Task prompt:
I'd like the entries repeated exactly, without their pictures.

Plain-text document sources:
***

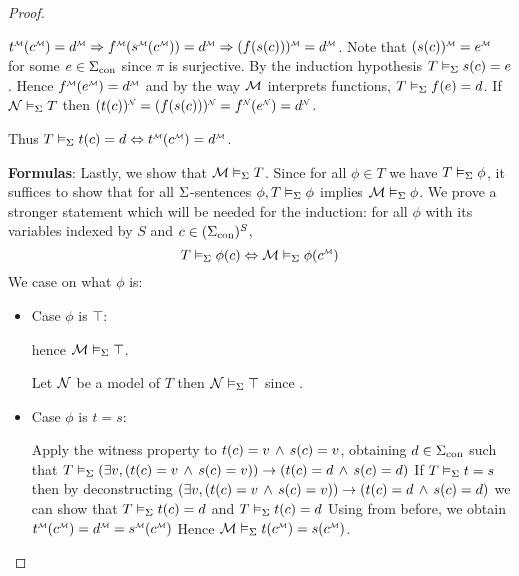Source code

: \begin{proof}
\begin{itemize}
        \begin{backward} 
            $\mmintp{t}(\mmintp{c}) = \mmintp{d} \implies
            \mmintp{f}(\mmintp{s}(\mmintp{c})) = \mmintp{d} \implies 
            \mmintp{(f(s(c)))} = \mmintp{d}$.
            Note that $\mmintp{(s(c))} = \mmintp{e}$ 
            for some $e \in {\Sigma}_\mathrm{con}$ 
            since $\pi$ is surjective.
            By the induction hypothesis $T \vDash_{\Sigma} s(c) = e$.
            Hence $\mmintp{f}(\mmintp{e}) = \mmintp{d}$
            and by the way $\mathcal{M}$ interprets functions,
            $T \vDash_{\Sigma} f(e) = d$.
            If $\mathcal{N} \vDash_{\Sigma} T$ then 
            $\modintp{\NN}{(t(c))} = \modintp{\NN}{(f(s(c)))} = 
            \modintp{\NN}{f}(\modintp{\NN}{e}) = \modintp{\NN}{d}$.
        \end{backward}
    \end{itemize}
    Thus $T \modelsi t(c) = d \iff \mmintp{t}(\mmintp{c}) = \mmintp{d}$.

    \textbf{Formulas}:
    Lastly, we show that $\mathcal{M} \vDash_{\Sigma} T$. 
    Since for all
    $\phi \in T$ we have $T \vDash_{\Sigma} \phi$,
    it suffices to show that for all $\Sigma$-sentences
    $\phi, T \vDash_{\Sigma} \phi $ 
    implies $\mathcal{M} \vDash_{\Sigma} \phi$.
    We prove a stronger statement
    which will be needed for the induction:
    for all $\phi$ with its variables indexed by $S$ and 
    $c \in ({\Sigma}_\mathrm{con})^S$,
    \[
        T \modelsi \phi(c) \iff \MM \modelsi \phi(\mmintp{c})
    \]
    We case on what $\phi$ is:
    \begin{itemize}
        \item Case $\phi$ is $\top$:
            \begin{forward}
                hence $\mathcal{M} \vDash_{\Sigma} \top$.
            \end{forward}
            \begin{backward}
                Let $\mathcal{N}$ be a model of $T$ then $\mathcal{N} \vDash_{\Sigma} \top$
                since .
            \end{backward}
        \item Case $\phi$ is $t = s$: 
            \begin{forward} 
                Apply the witness property to 
                $t(c) = v \, \land \, s(c) = v$,
                obtaining $d \in {\Sigma}_\mathrm{con}$ such that
                $T \vDash_{\Sigma} (
                    \exists v, (t(c) = v \, \land \, s(c) = v)
                    ) 
                    \to (t(c) = d \, \land \, s(c) = d)$
                If $T \vDash_{\Sigma} t = s$ then by deconstructing 
                $(
                    \exists v, (t(c) = v \, \land \, s(c) = v)
                    ) 
                    \to (t(c) = d \, \land \, s(c) = d)$ 
                we can show that
                $T \vDash_{\Sigma} t(c) = d$ and $T \vDash_{\Sigma} t(c) = d$
                Using  from before, 
                we obtain
                $\mmintp{t}(\mmintp{c}) = \mmintp{d} = 
                \mmintp{s}(\mmintp{c}) 
            $
            Hence $\MM \modelsi t(\mmintp{c}) = s(\mmintp{c})$.
            \end{forward}


\end{itemize}
\end{proof}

***

Final answer:
Source code

: \begin{proof}
\begin{itemize}
        \begin{backward} 
            $\mmintp{t}(\mmintp{c}) = \mmintp{d} \implies
            \mmintp{f}(\mmintp{s}(\mmintp{c})) = \mmintp{d} \implies 
            \mmintp{(f(s(c)))} = \mmintp{d}$.
            Note that $\mmintp{(s(c))} = \mmintp{e}$ 
            for some $e \in {\Sigma}_\mathrm{con}$ 
            since $\pi$ is surjective.
            By the induction hypothesis $T \vDash_{\Sigma} s(c) = e$.
            Hence $\mmintp{f}(\mmintp{e}) = \mmintp{d}$
            and by the way $\mathcal{M}$ interprets functions,
            $T \vDash_{\Sigma} f(e) = d$.
            If $\mathcal{N} \vDash_{\Sigma} T$ then 
            $\modintp{\NN}{(t(c))} = \modintp{\NN}{(f(s(c)))} = 
            \modintp{\NN}{f}(\modintp{\NN}{e}) = \modintp{\NN}{d}$.
        \end{backward}
    \end{itemize}
    Thus $T \modelsi t(c) = d \iff \mmintp{t}(\mmintp{c}) = \mmintp{d}$.

    \textbf{Formulas}:
    Lastly, we show that $\mathcal{M} \vDash_{\Sigma} T$. 
    Since for all
    $\phi \in T$ we have $T \vDash_{\Sigma} \phi$,
    it suffices to show that for all $\Sigma$-sentences
    $\phi, T \vDash_{\Sigma} \phi $ 
    implies $\mathcal{M} \vDash_{\Sigma} \phi$.
    We prove a stronger statement
    which will be needed for the induction:
    for all $\phi$ with its variables indexed by $S$ and 
    $c \in ({\Sigma}_\mathrm{con})^S$,
    \[
        T \modelsi \phi(c) \iff \MM \modelsi \phi(\mmintp{c})
    \]
    We case on what $\phi$ is:
    \begin{itemize}
        \item Case $\phi$ is $\top$:
            \begin{forward}
                hence $\mathcal{M} \vDash_{\Sigma} \top$.
            \end{forward}
            \begin{backward}
                Let $\mathcal{N}$ be a model of $T$ then $\mathcal{N} \vDash_{\Sigma} \top$
                since .
            \end{backward}
        \item Case $\phi$ is $t = s$: 
            \begin{forward} 
                Apply the witness property to 
                $t(c) = v \, \land \, s(c) = v$,
                obtaining $d \in {\Sigma}_\mathrm{con}$ such that
                $T \vDash_{\Sigma} (
                    \exists v, (t(c) = v \, \land \, s(c) = v)
                    ) 
                    \to (t(c) = d \, \land \, s(c) = d)$
                If $T \vDash_{\Sigma} t = s$ then by deconstructing 
                $(
                    \exists v, (t(c) = v \, \land \, s(c) = v)
                    ) 
                    \to (t(c) = d \, \land \, s(c) = d)$ 
                we can show that
                $T \vDash_{\Sigma} t(c) = d$ and $T \vDash_{\Sigma} t(c) = d$
                Using  from before, 
                we obtain
                $\mmintp{t}(\mmintp{c}) = \mmintp{d} = 
                \mmintp{s}(\mmintp{c}) 
            $
            Hence $\MM \modelsi t(\mmintp{c}) = s(\mmintp{c})$.
            \end{forward}


\end{itemize}
\end{proof}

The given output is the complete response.